You guys may have discovered this already but the company over in England is actually owned by Mase Craft Supply out of Connecticut. Their web site is masecraftsupply.com. Doesn't look like you can buy online but there is contact information. Looks like they have some pretty nice stuff.


----------



## mik (Sep 9, 2005)

Tasty execution Tom - had a look at their site - some real interesting stuff - I go by there on my trip to Ireland in Jan 2006 - will see if I can get a deal or two!!


----------



## Old Griz (Sep 9, 2005)

> _Originally posted by JHFerrell_
> <br />You guys may have discovered this already but the company over in England is actually owned by Mase Craft Supply out of Connecticut. Their web site is masecraftsupply.com. Doesn't look like you can buy online but there is contact information.
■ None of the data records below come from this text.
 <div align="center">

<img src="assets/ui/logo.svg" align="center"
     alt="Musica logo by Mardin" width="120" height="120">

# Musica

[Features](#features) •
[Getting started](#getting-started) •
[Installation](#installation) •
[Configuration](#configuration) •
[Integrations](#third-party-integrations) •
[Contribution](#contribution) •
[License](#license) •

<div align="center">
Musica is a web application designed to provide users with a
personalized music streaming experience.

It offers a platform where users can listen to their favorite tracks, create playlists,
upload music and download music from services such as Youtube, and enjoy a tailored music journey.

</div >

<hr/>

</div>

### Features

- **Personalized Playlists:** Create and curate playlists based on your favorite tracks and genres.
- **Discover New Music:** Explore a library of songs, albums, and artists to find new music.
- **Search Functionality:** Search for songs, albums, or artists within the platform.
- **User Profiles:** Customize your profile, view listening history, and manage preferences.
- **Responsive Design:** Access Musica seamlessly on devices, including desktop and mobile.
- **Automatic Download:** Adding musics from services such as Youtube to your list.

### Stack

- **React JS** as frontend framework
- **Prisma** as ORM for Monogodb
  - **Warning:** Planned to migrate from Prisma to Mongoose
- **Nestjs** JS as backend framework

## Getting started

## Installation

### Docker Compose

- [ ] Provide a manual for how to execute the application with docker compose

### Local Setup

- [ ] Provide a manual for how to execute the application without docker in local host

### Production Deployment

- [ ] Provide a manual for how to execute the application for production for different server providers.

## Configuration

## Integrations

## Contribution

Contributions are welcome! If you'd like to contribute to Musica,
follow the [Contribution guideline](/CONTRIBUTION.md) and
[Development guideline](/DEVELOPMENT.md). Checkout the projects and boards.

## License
Looks like they have some pretty nice stuff.


Yes, we know... only problem is trying to get any information from them.... I have called them 4 times over the last 6-7 months and still waiting for a catalog and price sheet... they promised to send one today... I don't think I want to hang waiting.. [!][!]


----------



## Tangboy5000 (Sep 15, 2005)

I'm on this guys.  So I should be able to offer this great material to everyone shortly.


----------



## Glenn McCullough (Sep 15, 2005)

Tom,
   Too bad you have no more, you could get rich selling that stuff, that is quite awsome.


----------



## elody21 (Sep 15, 2005)

Beautiful Pen!!!!!!!!   Green is one of my favorite colors[]


----------



## swm6500 (Sep 15, 2005)

Good looking pen Griz.


----------



## KKingery (Sep 15, 2005)

Definately cool!


----------



## atvrules1 (Sep 16, 2005)

That is neat material, and of course the execution is wonderful.  I also like the idea of a laser dragon on it.  Thanks for sharing the source, we'll have to try some of it also.


----------



## leehljp (Sep 17, 2005)

BEAUTIFUL pen! I would love to see more of these.


----------